– Это страшный риск.
– Вся жизнь – риск, на работе ты тоже постоянно рискуешь.
– То совсем другое дело, – быстро возразила Алекса. – Как архитектор я уверена в себе. К тому же если проект не удастся, его всегда можно изменить или бросить и начать все заново. Но ребенка-то не изменишь. А если окажется, что он не такой, какого я хотела? Я же не смогу начать все сначала.
Филипп выглядел ошарашенным.
– Это что, шутка? Мне полагается смеяться?
– Нет, я на самом деле так чувствую.
Филипп отошел к окну и повернулся спиной к Алексе.
– Не знаю, надолго ли меня еще хватит.
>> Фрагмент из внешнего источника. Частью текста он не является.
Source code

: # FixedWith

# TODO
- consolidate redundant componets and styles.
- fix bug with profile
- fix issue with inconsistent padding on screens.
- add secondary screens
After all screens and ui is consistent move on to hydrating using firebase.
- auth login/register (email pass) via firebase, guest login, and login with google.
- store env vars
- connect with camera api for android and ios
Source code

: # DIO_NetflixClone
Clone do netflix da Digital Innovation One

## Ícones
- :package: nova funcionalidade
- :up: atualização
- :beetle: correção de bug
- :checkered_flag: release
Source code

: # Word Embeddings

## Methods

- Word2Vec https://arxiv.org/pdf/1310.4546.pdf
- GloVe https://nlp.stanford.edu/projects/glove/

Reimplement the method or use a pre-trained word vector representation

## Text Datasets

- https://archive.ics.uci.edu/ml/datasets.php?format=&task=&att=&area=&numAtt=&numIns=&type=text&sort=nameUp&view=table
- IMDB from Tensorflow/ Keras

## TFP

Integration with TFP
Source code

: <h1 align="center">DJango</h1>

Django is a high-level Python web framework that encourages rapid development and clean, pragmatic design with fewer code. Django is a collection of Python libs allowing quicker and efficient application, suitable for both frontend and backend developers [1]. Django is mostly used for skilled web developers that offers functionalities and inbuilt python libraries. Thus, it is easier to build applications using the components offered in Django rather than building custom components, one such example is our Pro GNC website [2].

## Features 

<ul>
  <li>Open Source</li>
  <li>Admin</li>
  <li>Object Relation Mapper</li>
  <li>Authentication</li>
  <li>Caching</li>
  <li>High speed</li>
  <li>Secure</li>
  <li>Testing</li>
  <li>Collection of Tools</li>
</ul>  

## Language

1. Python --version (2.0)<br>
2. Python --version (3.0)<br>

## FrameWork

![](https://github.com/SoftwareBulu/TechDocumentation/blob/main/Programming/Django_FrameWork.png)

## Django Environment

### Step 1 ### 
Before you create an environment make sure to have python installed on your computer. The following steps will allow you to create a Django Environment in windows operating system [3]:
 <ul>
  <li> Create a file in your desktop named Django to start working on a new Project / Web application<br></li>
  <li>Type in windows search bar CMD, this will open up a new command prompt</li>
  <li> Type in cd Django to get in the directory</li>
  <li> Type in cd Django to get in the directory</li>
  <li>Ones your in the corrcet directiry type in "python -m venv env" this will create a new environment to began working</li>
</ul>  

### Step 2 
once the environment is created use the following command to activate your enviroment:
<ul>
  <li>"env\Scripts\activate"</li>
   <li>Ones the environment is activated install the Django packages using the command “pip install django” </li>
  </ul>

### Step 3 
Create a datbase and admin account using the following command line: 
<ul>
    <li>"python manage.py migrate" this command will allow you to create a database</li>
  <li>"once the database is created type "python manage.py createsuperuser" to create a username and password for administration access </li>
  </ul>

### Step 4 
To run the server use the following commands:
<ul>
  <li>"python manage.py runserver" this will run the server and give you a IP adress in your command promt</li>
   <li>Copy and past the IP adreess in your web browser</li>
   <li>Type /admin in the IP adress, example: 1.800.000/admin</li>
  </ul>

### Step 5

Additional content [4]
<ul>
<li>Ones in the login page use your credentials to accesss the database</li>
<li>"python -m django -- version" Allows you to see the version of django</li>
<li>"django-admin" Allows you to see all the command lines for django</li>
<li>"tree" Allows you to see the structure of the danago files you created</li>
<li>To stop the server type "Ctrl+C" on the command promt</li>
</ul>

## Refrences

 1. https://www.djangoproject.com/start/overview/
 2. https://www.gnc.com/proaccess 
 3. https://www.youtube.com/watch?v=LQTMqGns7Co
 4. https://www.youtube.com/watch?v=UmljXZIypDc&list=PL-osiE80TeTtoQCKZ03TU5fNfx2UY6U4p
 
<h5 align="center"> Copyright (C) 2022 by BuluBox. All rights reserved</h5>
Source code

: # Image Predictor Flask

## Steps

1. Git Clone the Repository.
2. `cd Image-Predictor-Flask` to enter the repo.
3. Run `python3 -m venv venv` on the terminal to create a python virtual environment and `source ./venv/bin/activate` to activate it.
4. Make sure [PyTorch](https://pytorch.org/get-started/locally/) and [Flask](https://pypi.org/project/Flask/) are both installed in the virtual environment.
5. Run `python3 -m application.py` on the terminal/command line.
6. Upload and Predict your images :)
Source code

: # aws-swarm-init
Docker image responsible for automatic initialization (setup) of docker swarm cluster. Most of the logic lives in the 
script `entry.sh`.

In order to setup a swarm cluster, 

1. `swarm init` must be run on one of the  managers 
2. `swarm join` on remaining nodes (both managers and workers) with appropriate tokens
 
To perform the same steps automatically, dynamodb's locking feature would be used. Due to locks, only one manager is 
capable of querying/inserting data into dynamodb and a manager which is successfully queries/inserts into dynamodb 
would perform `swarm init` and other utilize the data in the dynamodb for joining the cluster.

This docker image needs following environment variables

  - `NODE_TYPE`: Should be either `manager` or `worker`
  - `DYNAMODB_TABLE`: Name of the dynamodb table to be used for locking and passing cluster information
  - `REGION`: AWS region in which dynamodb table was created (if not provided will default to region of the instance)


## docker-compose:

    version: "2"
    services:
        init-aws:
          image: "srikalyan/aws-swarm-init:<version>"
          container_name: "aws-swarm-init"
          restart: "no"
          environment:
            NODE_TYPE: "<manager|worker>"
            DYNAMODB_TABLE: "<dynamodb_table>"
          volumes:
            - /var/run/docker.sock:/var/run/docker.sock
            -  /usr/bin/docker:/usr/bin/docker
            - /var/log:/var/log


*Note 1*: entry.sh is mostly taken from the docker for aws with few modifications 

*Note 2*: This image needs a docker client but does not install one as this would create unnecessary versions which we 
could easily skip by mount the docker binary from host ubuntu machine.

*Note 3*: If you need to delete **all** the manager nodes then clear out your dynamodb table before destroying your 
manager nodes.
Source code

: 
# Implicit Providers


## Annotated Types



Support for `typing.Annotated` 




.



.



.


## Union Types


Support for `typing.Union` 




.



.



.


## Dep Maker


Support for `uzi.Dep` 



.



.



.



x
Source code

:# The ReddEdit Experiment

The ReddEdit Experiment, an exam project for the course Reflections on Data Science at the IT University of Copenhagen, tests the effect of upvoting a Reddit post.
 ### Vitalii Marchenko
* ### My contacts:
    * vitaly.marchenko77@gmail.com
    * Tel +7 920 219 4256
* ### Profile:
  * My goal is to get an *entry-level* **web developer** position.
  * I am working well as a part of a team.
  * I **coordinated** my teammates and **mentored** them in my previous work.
Как только я вижу на улице ребенка, мне хочется его украсть…
– Даже Брайана?
Он повернулся и хмуро взглянул на Алексу.
– По-моему, ты используешь племянника в качестве предлога, так же как раньше использовала свою карьеру. Пока не появился Брайан, у тебя были другие оправдания, и все это тянется уже годами. Скажи честно, Алекса, ты собираешься когда-нибудь завести ребенка или нет?
У нее замерло сердце.
– Тебе кажется, что я нарочно тяну время, но ведь осталось потерпеть всего месяц, пока комитет не примет решение…
– Звучит не очень обнадеживающе, – перебил Филипп. – Я, конечно, хочу, чтобы тебя сделали компаньоном, но я хочу и ребенка, хочу независимо от твоей карьеры. Потому что компаньоном ты рано или поздно станешь, а время для материнства уходит безвозвратно, а вместе с ним и мое терпение.
– Ну конечно! – Алекса вдруг разозлилась. – Тебе легко говорить, ты-то уже всего добился, у тебя есть своя передача, ты стал знаменитостью.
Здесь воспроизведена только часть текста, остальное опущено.